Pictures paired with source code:

···

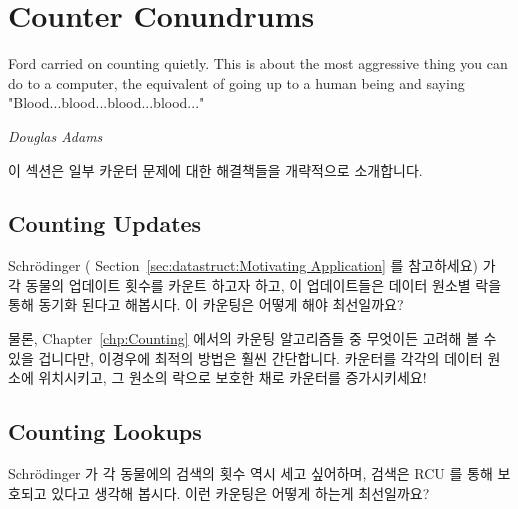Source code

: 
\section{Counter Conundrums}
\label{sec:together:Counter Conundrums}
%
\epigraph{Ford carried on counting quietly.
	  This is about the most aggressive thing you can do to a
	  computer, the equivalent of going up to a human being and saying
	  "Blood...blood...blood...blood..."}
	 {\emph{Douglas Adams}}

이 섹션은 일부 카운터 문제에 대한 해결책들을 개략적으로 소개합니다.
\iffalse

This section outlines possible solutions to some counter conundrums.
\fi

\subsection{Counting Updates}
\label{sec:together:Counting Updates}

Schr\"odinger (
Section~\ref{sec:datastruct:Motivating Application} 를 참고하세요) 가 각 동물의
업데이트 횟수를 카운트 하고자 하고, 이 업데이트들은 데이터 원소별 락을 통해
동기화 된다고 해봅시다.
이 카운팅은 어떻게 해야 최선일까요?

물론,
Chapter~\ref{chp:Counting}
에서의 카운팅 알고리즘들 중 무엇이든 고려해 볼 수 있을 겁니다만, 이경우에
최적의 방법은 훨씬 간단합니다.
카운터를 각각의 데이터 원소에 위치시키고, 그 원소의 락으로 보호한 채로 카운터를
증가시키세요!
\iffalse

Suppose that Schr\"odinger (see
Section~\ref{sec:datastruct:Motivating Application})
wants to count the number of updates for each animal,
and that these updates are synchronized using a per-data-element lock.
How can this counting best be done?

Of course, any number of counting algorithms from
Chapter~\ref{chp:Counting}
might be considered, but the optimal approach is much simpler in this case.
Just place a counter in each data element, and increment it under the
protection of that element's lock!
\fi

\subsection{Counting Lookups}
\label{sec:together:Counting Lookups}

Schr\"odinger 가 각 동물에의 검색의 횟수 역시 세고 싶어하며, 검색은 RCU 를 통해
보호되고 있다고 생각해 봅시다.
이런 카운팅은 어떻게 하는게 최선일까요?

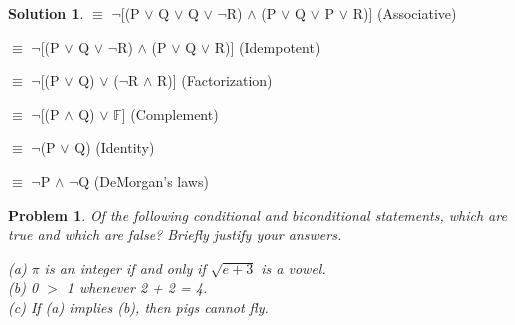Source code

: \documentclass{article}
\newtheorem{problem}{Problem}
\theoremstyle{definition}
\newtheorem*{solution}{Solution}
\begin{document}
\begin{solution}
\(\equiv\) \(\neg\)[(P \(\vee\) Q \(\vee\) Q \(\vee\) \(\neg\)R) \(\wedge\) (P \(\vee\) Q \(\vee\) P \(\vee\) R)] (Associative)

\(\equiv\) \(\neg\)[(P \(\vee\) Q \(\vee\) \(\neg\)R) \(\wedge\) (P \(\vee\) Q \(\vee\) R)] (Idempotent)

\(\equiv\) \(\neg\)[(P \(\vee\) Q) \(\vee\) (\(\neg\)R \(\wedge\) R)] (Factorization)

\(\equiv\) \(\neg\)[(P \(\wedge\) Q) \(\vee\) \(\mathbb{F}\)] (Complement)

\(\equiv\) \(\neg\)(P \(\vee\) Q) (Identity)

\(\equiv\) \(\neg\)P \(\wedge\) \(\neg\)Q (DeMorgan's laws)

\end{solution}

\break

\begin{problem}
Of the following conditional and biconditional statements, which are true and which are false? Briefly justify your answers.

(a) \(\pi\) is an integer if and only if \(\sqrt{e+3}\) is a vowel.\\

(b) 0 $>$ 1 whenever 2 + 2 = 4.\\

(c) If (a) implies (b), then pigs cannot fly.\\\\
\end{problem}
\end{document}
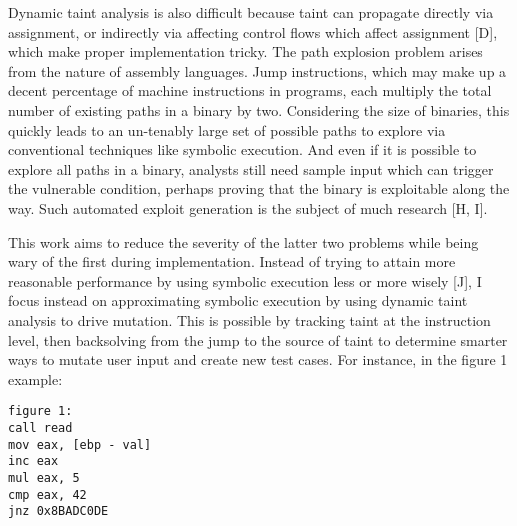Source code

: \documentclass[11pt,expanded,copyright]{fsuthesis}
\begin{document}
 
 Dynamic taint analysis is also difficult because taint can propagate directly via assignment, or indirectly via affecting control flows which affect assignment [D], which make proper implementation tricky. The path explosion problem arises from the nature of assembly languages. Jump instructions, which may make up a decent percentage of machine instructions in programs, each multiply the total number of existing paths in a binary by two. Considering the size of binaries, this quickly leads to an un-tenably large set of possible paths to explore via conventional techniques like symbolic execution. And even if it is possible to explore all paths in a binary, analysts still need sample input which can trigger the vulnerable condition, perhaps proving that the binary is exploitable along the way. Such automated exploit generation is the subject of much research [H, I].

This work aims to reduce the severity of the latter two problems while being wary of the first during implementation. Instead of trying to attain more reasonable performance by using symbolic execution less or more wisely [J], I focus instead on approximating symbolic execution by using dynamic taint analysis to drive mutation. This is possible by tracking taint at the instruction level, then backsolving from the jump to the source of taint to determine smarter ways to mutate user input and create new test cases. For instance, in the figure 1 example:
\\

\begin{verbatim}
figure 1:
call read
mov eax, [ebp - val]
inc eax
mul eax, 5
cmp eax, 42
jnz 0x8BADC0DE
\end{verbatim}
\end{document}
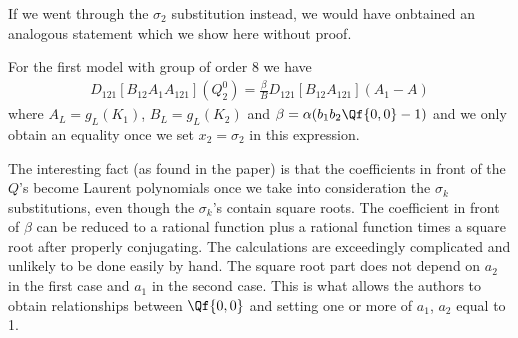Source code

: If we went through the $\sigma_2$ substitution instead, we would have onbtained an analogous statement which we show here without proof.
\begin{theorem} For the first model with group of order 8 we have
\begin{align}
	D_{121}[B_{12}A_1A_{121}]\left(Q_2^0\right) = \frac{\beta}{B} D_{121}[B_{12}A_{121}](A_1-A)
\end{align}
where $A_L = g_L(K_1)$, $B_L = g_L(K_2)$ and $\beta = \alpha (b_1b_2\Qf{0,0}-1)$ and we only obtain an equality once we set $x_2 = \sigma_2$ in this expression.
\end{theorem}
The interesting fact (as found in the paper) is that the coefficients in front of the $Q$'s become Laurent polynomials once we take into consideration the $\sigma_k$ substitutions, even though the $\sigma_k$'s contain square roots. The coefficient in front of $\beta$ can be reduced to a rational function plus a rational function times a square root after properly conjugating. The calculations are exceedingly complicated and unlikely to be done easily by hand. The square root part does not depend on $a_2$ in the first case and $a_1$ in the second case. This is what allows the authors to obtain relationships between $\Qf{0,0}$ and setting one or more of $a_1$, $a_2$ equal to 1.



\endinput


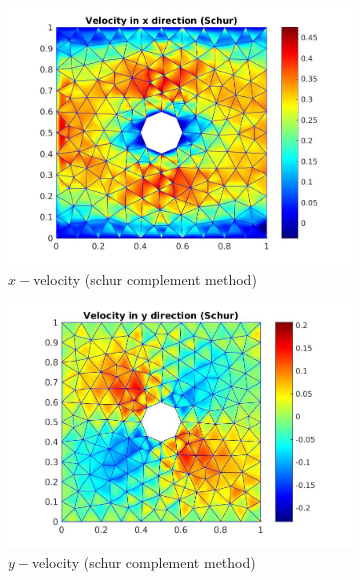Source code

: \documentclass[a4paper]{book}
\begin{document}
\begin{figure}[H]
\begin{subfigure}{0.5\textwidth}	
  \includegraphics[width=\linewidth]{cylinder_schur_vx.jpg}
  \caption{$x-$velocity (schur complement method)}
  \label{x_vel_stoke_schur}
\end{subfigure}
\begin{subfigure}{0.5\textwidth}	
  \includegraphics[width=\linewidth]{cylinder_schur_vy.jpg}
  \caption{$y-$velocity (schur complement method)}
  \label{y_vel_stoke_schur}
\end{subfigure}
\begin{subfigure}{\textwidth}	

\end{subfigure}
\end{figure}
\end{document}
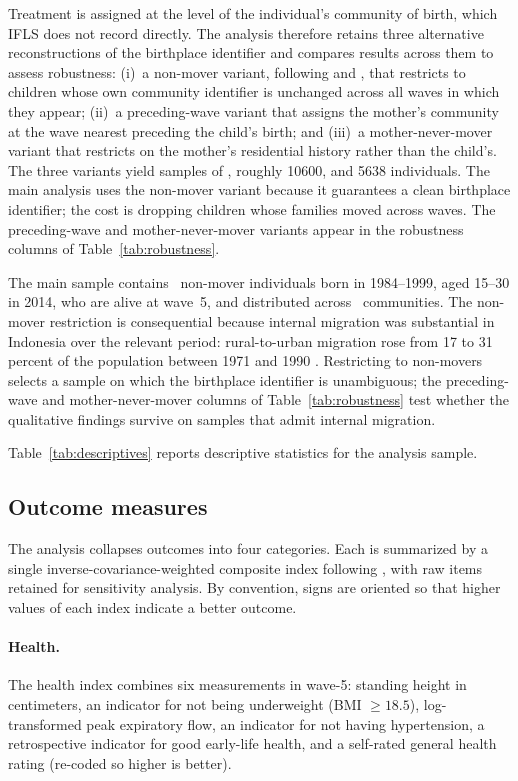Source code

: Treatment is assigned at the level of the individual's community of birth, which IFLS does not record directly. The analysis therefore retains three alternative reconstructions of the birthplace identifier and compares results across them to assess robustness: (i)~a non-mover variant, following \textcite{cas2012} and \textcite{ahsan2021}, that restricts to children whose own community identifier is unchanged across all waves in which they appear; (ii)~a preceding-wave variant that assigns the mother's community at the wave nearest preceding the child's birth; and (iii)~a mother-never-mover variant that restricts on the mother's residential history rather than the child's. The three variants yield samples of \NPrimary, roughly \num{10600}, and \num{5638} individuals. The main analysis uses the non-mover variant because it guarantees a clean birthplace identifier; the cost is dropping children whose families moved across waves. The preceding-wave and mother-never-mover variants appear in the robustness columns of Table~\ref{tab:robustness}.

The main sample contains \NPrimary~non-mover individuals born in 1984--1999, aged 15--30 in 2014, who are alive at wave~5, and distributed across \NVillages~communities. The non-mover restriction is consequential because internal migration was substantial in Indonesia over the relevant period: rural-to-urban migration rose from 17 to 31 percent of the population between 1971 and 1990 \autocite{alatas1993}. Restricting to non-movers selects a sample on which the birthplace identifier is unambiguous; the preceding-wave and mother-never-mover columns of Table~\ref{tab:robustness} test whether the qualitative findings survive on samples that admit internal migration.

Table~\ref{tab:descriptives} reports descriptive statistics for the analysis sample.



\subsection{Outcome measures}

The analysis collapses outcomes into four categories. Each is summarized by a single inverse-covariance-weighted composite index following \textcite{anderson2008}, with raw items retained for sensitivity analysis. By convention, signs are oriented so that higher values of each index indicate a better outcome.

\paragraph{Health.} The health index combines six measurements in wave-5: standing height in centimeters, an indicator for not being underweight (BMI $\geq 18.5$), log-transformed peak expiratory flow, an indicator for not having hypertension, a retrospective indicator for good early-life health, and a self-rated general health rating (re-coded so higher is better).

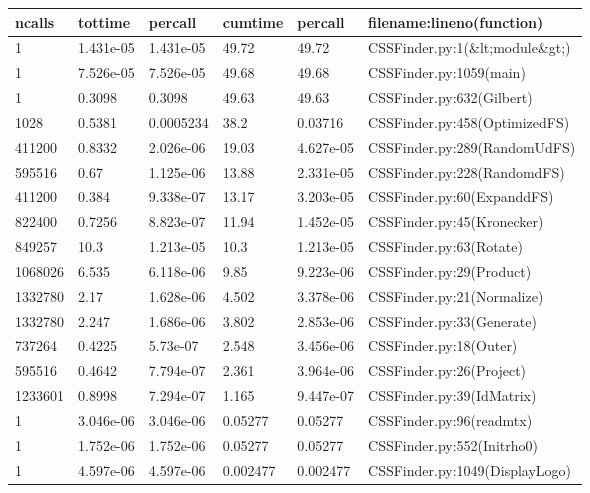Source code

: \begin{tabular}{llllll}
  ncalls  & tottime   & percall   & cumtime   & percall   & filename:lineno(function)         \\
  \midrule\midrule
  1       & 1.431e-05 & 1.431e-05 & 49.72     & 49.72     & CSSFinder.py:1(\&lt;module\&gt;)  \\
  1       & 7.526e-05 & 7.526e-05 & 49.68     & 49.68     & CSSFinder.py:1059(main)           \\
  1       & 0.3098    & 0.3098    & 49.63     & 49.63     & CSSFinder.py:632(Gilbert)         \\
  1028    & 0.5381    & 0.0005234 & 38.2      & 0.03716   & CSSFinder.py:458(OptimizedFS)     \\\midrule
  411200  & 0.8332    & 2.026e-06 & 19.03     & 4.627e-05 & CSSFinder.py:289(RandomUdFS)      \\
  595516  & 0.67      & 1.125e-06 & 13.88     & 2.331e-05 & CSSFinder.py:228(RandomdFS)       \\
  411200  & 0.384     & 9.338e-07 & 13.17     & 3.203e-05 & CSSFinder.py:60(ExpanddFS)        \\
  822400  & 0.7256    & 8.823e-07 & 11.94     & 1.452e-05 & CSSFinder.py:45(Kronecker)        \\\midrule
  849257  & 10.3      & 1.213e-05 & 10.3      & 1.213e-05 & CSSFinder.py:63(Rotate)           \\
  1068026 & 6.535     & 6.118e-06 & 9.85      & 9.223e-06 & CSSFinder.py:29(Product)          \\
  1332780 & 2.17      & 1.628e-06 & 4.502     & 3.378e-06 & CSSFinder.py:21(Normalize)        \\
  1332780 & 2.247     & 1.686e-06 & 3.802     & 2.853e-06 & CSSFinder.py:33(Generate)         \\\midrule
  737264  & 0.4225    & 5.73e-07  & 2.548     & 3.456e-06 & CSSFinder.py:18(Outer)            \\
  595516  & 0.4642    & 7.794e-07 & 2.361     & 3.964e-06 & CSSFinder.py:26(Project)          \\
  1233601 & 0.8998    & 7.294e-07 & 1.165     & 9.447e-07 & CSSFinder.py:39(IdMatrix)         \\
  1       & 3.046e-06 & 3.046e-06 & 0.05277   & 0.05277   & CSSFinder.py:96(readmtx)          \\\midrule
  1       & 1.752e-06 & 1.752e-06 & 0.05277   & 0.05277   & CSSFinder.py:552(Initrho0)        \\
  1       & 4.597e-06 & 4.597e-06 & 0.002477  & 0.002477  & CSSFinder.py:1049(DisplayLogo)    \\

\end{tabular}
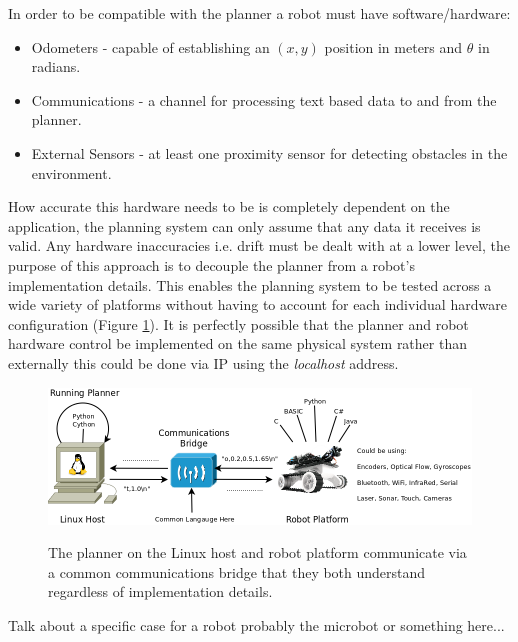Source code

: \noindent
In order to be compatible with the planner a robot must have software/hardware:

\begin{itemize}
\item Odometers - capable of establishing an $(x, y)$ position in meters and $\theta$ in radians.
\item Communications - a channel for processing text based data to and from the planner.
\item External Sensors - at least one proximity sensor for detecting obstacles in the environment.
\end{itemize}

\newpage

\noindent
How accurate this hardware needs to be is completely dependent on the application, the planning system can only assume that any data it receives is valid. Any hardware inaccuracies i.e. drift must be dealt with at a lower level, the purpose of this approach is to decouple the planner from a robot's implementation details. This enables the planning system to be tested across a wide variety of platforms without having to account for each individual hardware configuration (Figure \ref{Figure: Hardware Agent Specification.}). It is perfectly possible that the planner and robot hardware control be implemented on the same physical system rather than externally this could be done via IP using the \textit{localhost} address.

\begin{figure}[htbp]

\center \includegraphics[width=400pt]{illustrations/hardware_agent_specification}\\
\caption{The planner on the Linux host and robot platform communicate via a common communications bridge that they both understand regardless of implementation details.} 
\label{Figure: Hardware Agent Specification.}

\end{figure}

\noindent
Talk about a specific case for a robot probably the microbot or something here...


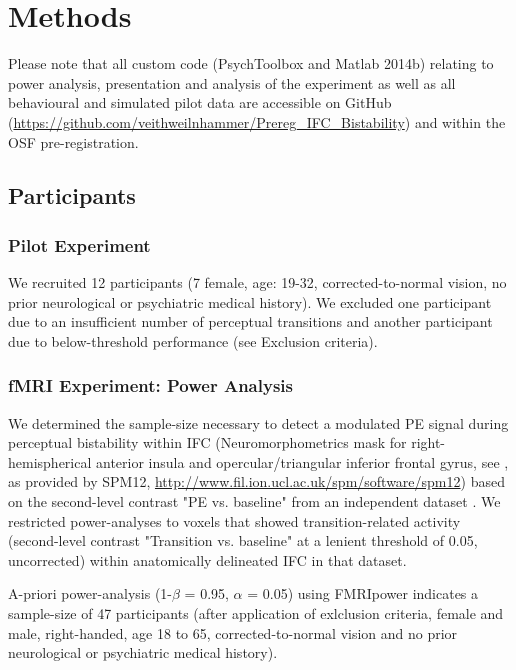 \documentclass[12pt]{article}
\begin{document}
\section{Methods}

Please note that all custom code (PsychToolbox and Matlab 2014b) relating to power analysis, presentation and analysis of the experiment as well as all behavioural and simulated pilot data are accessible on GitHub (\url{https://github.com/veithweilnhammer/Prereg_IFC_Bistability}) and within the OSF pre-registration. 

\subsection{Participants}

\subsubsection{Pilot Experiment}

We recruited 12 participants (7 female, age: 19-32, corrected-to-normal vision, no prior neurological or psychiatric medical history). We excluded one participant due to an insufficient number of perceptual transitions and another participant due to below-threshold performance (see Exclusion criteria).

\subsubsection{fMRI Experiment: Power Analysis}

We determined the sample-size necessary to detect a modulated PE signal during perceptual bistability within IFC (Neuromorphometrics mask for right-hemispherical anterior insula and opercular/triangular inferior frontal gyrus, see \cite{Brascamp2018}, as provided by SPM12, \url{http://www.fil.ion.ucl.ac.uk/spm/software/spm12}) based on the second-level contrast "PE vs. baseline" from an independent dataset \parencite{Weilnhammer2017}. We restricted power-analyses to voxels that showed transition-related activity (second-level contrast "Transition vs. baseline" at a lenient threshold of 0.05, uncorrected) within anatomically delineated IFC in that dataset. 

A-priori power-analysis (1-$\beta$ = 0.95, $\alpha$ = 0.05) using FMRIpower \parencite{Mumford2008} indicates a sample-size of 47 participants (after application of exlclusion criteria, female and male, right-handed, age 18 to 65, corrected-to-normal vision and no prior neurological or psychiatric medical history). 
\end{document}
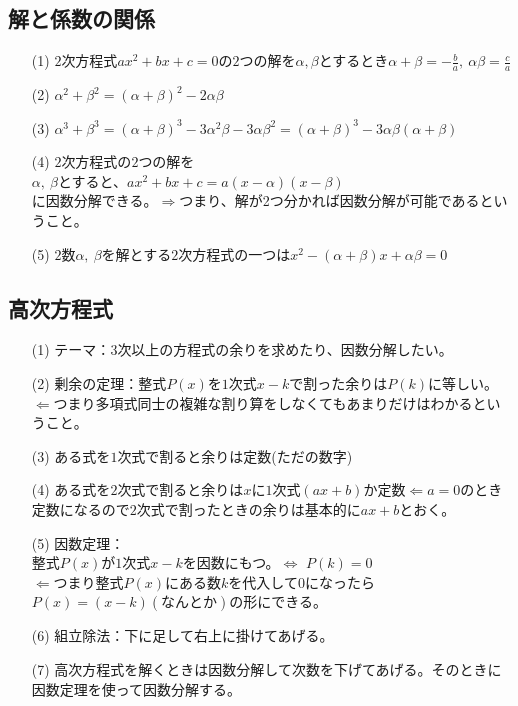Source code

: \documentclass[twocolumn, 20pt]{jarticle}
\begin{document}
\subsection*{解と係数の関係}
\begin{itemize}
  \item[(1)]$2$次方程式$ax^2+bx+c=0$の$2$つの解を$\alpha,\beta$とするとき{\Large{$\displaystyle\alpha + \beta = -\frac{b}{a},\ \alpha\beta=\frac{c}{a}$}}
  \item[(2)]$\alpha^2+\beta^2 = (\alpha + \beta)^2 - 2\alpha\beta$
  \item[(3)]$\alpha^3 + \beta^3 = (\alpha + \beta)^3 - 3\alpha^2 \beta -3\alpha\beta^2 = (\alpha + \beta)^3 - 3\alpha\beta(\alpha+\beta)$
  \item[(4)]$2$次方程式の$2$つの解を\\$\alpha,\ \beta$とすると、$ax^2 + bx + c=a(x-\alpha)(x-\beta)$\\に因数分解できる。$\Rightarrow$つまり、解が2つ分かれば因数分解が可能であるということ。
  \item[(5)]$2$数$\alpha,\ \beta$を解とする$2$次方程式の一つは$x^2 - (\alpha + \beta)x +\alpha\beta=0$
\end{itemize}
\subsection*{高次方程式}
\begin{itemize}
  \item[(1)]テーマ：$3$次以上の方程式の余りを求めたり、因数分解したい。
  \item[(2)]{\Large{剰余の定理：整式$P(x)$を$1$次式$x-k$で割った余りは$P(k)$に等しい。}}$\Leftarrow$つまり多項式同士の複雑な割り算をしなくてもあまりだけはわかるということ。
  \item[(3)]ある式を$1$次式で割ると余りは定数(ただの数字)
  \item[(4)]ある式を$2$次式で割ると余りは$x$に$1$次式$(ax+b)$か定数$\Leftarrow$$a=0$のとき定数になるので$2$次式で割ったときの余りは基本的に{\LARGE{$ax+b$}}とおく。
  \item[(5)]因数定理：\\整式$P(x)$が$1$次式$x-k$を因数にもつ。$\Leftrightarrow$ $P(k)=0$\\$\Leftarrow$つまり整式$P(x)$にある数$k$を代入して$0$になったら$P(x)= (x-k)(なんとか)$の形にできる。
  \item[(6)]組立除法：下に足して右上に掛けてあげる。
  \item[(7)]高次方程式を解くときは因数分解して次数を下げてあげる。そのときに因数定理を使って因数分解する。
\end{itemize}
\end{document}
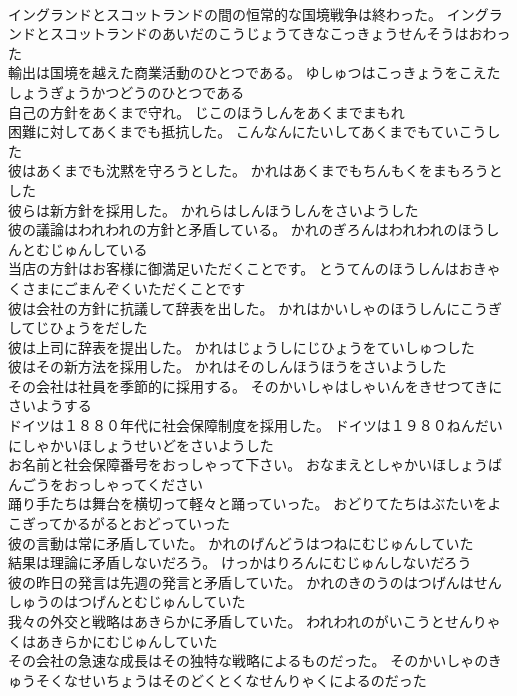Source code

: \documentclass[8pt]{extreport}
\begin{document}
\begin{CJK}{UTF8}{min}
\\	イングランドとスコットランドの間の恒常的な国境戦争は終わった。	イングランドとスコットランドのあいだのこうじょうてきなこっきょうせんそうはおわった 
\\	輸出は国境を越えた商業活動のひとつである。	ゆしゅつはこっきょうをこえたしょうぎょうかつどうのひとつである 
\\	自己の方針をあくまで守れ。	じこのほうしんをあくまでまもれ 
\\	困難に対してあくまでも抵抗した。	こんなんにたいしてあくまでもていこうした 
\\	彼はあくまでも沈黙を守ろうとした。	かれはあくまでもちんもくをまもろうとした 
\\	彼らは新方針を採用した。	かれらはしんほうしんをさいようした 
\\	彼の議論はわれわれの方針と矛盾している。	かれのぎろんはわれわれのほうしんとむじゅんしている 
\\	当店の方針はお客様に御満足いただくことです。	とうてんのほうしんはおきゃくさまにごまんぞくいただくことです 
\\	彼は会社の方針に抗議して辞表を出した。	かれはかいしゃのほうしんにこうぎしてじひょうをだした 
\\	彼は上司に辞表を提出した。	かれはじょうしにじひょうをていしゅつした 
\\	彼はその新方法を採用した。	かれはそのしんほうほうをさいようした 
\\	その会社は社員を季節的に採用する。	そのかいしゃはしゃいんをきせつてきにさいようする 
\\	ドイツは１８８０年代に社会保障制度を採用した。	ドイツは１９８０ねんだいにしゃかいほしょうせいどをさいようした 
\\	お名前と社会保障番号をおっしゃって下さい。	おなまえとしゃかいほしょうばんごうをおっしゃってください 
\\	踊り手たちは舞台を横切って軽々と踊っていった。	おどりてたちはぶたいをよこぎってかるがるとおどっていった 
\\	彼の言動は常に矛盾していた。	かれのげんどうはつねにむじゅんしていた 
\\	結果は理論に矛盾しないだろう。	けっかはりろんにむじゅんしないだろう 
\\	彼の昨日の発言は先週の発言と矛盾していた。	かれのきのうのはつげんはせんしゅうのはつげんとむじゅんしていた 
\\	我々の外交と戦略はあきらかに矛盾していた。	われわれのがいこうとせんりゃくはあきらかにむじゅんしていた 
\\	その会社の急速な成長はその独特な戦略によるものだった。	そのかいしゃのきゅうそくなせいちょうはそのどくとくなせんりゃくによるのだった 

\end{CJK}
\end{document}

···

Problem to work on: Look through the entries for the string "element". Every line that has it belongs in the answer.

Exercise solution:
and that these updates are synchronized using a per-data-element lock.
Just place a counter in each data element, and increment it under the
protection of that element's lock!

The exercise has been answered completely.